An example workflow for scoring a forecast now looks like this:

forecast_quantile <- as_forecast_quantile(
  example_quantile, 
  observed = "observed", 
  predicted = "predicted", 
  model = "model", 
  quantile_level = "quantile_level",
  forecast_unit = c("model", "location", "target_end_date", "forecast_date", "target_type")
)
scores <- score(forecast_quantile)

Overall, we updated the suggested workflows for how users should work with the package. The following gives an overview (see the updated paper for more details).

Input formats

We standardised input formats both for score() as well as for the scoring rules exported by scoreingutils. The following plot gives a overview of the expected input formats for the different forecast types in score().
Support for the interval format was mostly dropped (see PR #525 by @nikosbosse and reviewed by @seabbs). The co-existence of the quantile and interval format let to a confusing user experience with many duplicated functions providing the same functionality. We decided to simplify the interface by focusing exclusively on the quantile format.
- The function bias_range() was removed (users should now use bias_quantile() instead)
- The function interval_score() was made an internal function rather than being exported to users. We recommend using wis() instead.

(Re-)Validating forecast objects

To create and validate a new forecast object, users can use as_forecast_<type>(). To revalidate an existing forecast object users can call assert_forecast() (which validates the input and returns invisible(NULL). assert_forecast() is a generic with methods for the different forecast types. Alternatively, users can call `as_forecast_<type>() again to re-validate a forecast object. Simply printing the object will also provide some additional information.
Users can test whether an object is of class forecast_*() using the function is_forecast(). Users can also test for a specific forecast_* class using the appropriate is_forecast.forecast_* method. For example, to check whether an object is of class forecast_quantile, you would use you would use scoringutils:::is_forecast.forecast_quantile().

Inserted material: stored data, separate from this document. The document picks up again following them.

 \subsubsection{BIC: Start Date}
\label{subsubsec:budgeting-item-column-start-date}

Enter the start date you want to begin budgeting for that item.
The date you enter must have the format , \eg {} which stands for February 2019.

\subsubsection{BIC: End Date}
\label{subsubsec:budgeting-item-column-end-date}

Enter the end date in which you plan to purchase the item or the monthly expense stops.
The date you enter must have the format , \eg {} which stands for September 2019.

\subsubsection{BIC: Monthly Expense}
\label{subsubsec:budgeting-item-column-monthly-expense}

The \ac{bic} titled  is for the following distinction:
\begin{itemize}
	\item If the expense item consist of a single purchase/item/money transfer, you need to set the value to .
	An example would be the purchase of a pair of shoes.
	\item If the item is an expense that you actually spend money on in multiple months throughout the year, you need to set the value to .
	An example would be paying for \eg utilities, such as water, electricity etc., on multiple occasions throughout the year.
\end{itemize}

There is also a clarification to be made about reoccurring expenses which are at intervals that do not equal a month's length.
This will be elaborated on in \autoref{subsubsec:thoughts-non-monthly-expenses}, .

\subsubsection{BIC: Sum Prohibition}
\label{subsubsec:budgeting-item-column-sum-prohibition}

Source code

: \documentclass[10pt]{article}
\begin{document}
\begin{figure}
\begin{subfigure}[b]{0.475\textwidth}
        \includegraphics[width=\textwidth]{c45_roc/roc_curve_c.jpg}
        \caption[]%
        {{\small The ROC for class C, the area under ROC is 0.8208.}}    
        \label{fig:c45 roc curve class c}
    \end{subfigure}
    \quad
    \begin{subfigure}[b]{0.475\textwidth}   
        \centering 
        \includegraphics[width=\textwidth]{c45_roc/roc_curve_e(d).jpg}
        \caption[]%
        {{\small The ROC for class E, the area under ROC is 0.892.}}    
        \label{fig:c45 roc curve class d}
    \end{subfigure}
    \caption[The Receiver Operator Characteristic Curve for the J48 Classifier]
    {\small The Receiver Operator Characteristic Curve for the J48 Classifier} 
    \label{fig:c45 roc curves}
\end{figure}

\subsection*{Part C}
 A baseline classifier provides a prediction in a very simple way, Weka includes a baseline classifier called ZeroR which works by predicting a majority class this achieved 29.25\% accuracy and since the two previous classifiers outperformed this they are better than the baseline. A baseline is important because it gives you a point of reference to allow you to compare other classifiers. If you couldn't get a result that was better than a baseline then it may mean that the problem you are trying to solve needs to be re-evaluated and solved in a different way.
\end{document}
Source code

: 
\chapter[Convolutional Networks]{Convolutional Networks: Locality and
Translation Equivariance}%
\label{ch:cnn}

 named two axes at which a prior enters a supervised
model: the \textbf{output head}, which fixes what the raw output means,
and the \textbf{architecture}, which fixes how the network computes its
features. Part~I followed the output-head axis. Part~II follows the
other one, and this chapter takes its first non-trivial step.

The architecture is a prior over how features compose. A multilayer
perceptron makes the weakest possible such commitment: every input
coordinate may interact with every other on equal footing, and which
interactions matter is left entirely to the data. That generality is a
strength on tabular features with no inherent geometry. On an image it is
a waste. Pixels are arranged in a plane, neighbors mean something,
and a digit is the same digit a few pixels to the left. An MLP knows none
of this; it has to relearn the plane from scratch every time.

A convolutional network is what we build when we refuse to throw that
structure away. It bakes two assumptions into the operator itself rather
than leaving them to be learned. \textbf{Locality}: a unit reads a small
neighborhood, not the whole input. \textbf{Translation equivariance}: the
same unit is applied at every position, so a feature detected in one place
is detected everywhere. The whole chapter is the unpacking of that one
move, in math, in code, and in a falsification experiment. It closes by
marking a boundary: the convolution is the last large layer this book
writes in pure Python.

Pairwise comparisons and relative skill

The functionality for computing pairwise comparisons was now split from summarise_scores(). Instead of doing pairwise comparisons as part of summarising scores, a new function, add_relative_skill(), was introduced that takes summarised scores as an input and adds columns with relative skill scores and scaled relative skill scores.
The function pairwise_comparison() was renamed to get_pairwise_comparisons(), in line with other get_-functions. Analogously, plot_pairwise_comparison() was renamed to plot_pairwise_comparisons().
Output columns for pairwise comparisons have been renamed to contain the name of the metric used for comparing.
Replaced warnings with errors in get_pairwise_comparison to avoid returning NULL

Computing coverage values

add_coverage() was replaced by a new function, get_coverage(). This function comes with an updated workflow where coverage values are computed directly based on the original data and can then be visualised using plot_interval_coverage() or plot_quantile_coverage(). An example workflow would be example_quantile |> as_forecast_quantile() |> get_coverage(by = "model") |> plot_interval_coverage().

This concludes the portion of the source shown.